July 4, 2016
Iran’s Supreme Leader Ayatollah Ali Khamenei said on Saturday night that no new oil and gas contracts for international companies will be awarded without necessary reforms.
The Iran Petroleum Contract (IPC) is a cornerstone of the country’s plan to raise crude production to the pre-sanctions level of four million barrels per day (bpd), and the OPEC member desperately needs $200 billion in foreign money to reach its goal.
Oil majors have said they would only go back to Iran if it made major changes to the buy-back contracts of the 1990s, which companies such as France’s Total (TOTF.PA) or Italy’s Eni (ENI.MI) said made them no money or even incurred losses.

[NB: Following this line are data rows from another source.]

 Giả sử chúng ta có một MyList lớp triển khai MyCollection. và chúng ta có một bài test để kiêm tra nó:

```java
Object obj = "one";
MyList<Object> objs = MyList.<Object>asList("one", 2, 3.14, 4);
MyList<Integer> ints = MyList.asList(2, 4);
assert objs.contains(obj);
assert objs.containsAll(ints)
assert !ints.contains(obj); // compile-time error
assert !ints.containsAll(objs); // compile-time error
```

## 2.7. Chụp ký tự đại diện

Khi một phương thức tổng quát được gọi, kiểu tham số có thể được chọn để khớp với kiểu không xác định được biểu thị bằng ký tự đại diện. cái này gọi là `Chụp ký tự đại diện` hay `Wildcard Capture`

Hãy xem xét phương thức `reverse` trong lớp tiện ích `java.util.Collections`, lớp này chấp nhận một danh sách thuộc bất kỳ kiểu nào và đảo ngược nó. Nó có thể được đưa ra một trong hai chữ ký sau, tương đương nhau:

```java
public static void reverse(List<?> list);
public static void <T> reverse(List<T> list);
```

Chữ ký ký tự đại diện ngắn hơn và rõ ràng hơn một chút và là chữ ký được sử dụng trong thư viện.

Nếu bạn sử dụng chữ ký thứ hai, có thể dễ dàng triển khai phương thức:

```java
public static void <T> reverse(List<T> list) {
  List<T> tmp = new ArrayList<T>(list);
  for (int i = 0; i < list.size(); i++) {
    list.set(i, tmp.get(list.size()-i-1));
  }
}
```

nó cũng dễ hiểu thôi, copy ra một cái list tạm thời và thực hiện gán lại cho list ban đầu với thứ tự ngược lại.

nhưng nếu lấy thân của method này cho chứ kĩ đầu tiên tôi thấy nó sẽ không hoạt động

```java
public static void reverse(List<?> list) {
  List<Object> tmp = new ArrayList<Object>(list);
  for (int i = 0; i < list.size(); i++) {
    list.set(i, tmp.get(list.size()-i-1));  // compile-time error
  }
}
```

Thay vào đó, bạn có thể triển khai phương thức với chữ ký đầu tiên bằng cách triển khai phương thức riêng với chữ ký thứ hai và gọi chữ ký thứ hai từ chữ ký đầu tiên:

The launch of contracts has been postponed several times as hardline rivals of pragmatist President Hassan Rouhani resisted any deal that could end the buy-back system, dating back more than 20 years, under which foreign firms are banned from booking reserves or taking equity stakes in local companies.
“These contracts will not be signed unless the necessary reforms are implemented in the framework of national interests,” Khamenei was quoted as saying by the Tasnim news agency on Sunday.
Iran’s oil minister Bijan Zanganeh said last week that a final draft for the contracts will be approved by the government after some amendments to appease both critics and foreign companies.